Thursday, June 11, 2009

ASP.NET AJAX-based Source Code Browser

This project started out when I began searching for an quick way to put source code on my website to make it easy for guests to browse projects. Time is very valuable so I don't always like downloading a zipped archive and then exploding it to see it - I'd rather have a space online.

Download Source Code

Browse Source Code (using this project itself)

It was then I realized this was a perfect candidate for a mini-project. It will demonstrate the flexibility of having a solid architecture, provides plenty of opportunity for refactoring, and demonstrates some basic programming paradigms while solving the problem I had of showing source code!

My initial requirement was that I would be able to throw "Iteration 1" together in a few hours. I spend enough time coding as it is and don't need a runaway project taking any time or focus away from my main goals.
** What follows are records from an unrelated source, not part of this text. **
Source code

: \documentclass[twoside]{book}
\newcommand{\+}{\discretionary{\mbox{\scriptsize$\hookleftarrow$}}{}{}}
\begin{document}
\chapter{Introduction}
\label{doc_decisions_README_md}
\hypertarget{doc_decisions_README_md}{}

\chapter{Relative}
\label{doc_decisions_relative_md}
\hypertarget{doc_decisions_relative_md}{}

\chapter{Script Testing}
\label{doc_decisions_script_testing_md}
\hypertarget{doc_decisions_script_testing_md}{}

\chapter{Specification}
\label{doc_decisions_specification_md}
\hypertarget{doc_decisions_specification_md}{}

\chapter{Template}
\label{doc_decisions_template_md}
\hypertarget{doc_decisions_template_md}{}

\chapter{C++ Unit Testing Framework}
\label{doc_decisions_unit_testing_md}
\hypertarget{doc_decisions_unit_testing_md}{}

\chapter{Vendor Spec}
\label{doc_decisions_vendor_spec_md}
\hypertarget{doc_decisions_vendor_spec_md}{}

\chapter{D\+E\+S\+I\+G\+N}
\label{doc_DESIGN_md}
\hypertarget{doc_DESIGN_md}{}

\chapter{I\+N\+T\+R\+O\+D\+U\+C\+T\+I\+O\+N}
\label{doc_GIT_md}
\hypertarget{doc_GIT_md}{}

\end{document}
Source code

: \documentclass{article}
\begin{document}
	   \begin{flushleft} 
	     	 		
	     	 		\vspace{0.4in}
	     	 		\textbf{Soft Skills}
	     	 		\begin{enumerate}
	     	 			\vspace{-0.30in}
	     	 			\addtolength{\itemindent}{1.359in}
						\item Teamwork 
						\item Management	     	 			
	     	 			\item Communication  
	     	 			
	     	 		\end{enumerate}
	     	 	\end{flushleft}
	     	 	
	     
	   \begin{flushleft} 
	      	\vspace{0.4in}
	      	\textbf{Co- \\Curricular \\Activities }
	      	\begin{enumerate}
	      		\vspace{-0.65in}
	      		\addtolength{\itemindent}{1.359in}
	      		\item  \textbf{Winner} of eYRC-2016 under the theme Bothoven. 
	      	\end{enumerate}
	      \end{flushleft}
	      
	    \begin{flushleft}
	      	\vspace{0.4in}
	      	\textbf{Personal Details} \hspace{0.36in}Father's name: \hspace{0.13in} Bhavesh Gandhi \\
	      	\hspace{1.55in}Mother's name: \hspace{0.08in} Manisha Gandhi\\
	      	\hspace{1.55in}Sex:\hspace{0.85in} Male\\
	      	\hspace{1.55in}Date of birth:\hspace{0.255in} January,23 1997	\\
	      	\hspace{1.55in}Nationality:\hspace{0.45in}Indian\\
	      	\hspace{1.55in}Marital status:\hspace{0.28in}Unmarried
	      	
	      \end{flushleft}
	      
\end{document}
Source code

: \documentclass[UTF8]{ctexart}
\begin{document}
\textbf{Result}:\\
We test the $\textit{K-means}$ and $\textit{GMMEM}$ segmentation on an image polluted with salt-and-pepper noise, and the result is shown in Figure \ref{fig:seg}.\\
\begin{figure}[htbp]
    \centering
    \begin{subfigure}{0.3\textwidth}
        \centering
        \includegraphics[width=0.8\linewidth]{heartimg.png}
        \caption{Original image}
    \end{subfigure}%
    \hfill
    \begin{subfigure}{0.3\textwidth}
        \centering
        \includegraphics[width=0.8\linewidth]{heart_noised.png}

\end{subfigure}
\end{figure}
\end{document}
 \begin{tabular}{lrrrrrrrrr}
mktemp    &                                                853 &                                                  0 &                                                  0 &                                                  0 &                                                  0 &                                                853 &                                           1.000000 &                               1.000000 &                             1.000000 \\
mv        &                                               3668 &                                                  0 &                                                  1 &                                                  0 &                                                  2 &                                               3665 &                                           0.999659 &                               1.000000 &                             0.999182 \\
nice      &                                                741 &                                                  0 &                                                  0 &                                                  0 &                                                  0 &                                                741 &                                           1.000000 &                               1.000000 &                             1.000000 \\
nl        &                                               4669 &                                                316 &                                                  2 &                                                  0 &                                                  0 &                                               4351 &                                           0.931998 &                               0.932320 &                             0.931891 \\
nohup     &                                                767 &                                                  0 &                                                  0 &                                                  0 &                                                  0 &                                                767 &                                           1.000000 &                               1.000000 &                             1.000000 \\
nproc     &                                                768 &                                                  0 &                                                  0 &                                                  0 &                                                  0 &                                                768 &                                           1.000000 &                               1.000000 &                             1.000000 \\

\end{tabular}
So, the requirements were quite simple:

  • Show a tree view to browse down to various nodes, directories or source files
  • Show the source with some sort of highlighting
  • Don't show everything, just the pertinent stuff

Not bad, so where to start?

First, I wanted to create a flexible model. My thought for iteration 1 was to parse the file system and show nodes, but thinking ahead, I may eventually want to link to third-party repositories like SVN. Therefore, I decided to interface my models.
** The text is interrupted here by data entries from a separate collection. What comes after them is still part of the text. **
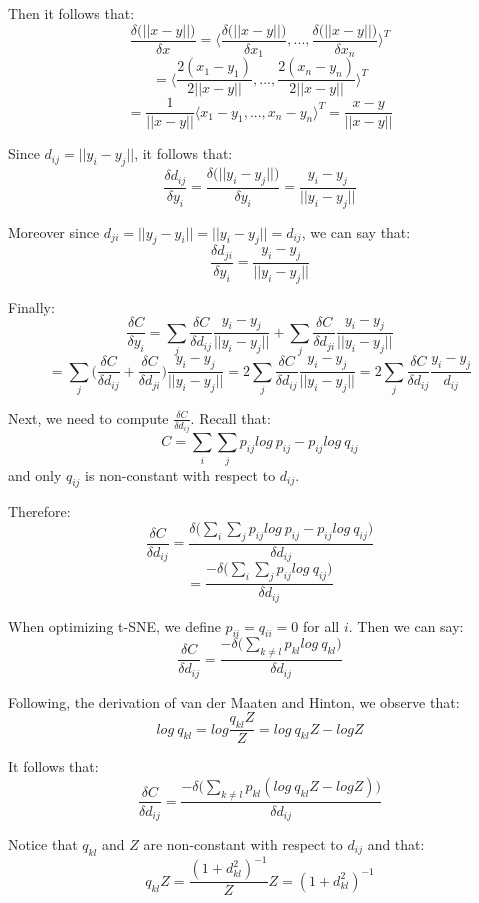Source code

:\documentclass[a4paper]{article}
\begin{document}
\begin{enumerate}
{Then it follows that:
$$\frac{\delta \Big( ||x - y || \Big) }{\delta x} = \Big \langle \frac{\delta \Big( ||x - y || \Big) }{\delta x_1}, ..., \frac{\delta \Big( ||x - y || \Big) }{\delta x_n} \Big \rangle^T $$
$$ = \Big \langle \frac{2(x_1 - y_1) }{ 2 ||x-y|| }, ..., \frac{ 2(x_n - y_n)}{ 2 ||x-y|| } \Big \rangle^T $$
$$ = \frac{1}{||x-y||}\Big \langle x_1-y_1, ..., x_n - y_n \Big \rangle ^T = \frac{x-y}{||x-y||} $$

Since $d_{ij} = ||y_i - y_j || $, it follows that:
$$\frac{\delta d_{ij}  }{\delta y_i} = \frac{\delta \Big( ||y_i - y_j || \Big) }{\delta y_i} = \frac{y_i - y_j}{ ||y_i - y_j ||} $$

Moreover since $d_{ji} = ||y_j - y_i || = ||y_i - y_j ||  = d_{ij} $, we can say that: 
$$\frac{\delta d_{ji}  }{\delta y_i} = \frac{y_i - y_j}{ ||y_i - y_j ||} $$

Finally:
$$\frac{\delta C }{\delta y_i} = \sum_j  \frac{\delta C }{\delta d_{ij}} \frac{y_i - y_j}{ ||y_i - y_j ||} + \sum_j  \frac{\delta C }{\delta d_{ji}} \frac{y_i - y_j}{ ||y_i - y_j ||} $$
$$ =  \sum_j  \Big( \frac{\delta C }{\delta d_{ij}} +  \frac{\delta C }{\delta d_{ji}} \Big) \frac{y_i - y_j}{ ||y_i - y_j ||} =  2 \sum_j  \frac{\delta C }{\delta d_{ij}}  \frac{y_i - y_j}{ ||y_i - y_j ||} = 2 \sum_j  \frac{\delta C }{\delta d_{ij}}  \frac{y_i - y_j}{ d_{ij} } $$

Next, we need to compute $ \frac{\delta C }{\delta d_{ij}} $. Recall that: 
$$C = \sum_i \sum_j p_{ij} log\ p_{ij} - p_{ij} log\ q_{ij}$$
and only $q_{ij}$ is non-constant with respect to $d_{ij}$. 

Therefore: 
$$\frac{ \delta C }{\delta d_{ij} } = \frac{ \delta \Big( \sum_i \sum_j p_{ij} log\ p_{ij} - p_{ij} log\ q_{ij} \Big) }{\delta d_{ij} } $$
$$ = \frac{ - \delta \Big( \sum_i \sum_j p_{ij} log\ q_{ij} \Big) }{\delta d_{ij} } $$

When optimizing t-SNE, we define $p_{ii} = q_{ii} = 0$ for all $i$. Then we can say:
$$\frac{ \delta C }{\delta d_{ij} } = \frac{ - \delta \Big( \sum_{k \neq l} p_{kl} log\ q_{kl} \Big) }{\delta d_{ij} } $$

Following, the derivation of van der Maaten and Hinton, we observe that:
$$log\ q_{kl} = log \frac{q_{kl} Z}{Z} = log\ q_{kl} Z - log Z $$

It follows that:
$$\frac{ \delta C }{\delta d_{ij} } = \frac{ - \delta \Big( \sum_{k \neq l} p_{kl} (log\ q_{kl} Z - log Z) \Big) }{\delta d_{ij} } $$

Notice that $q_{kl}$ and $Z$ are non-constant with respect to $d_{ij}$ and that:
$$q_{kl} Z =  \frac{(1+d_{kl}^2)^{-1} }{  Z } Z = (1+d_{kl}^2)^{-1} $$

}
\end{enumerate}
\end{document}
Code Browser Model Interfaces

I have the most generic part of the structure, the IFileSystenNode, which basically contains a name and a path. This can be further resolved to a IDirectory, which contains a collection of other IFileSystemNode, or an IFile that is clarified by an extension (maybe I should change that to type) and possibly has actual content to render.

Next step was implementation of these models. I created a base abstract class for the node and then created a DirectoryModel and a FileModel.

Code Browser File and Directory Models

The point here is that I could have an implementation that holds a Uri and exposes path as a URL, etc. In keeping with agile concepts, I'm not going to think too far ahead and go with what I have for now.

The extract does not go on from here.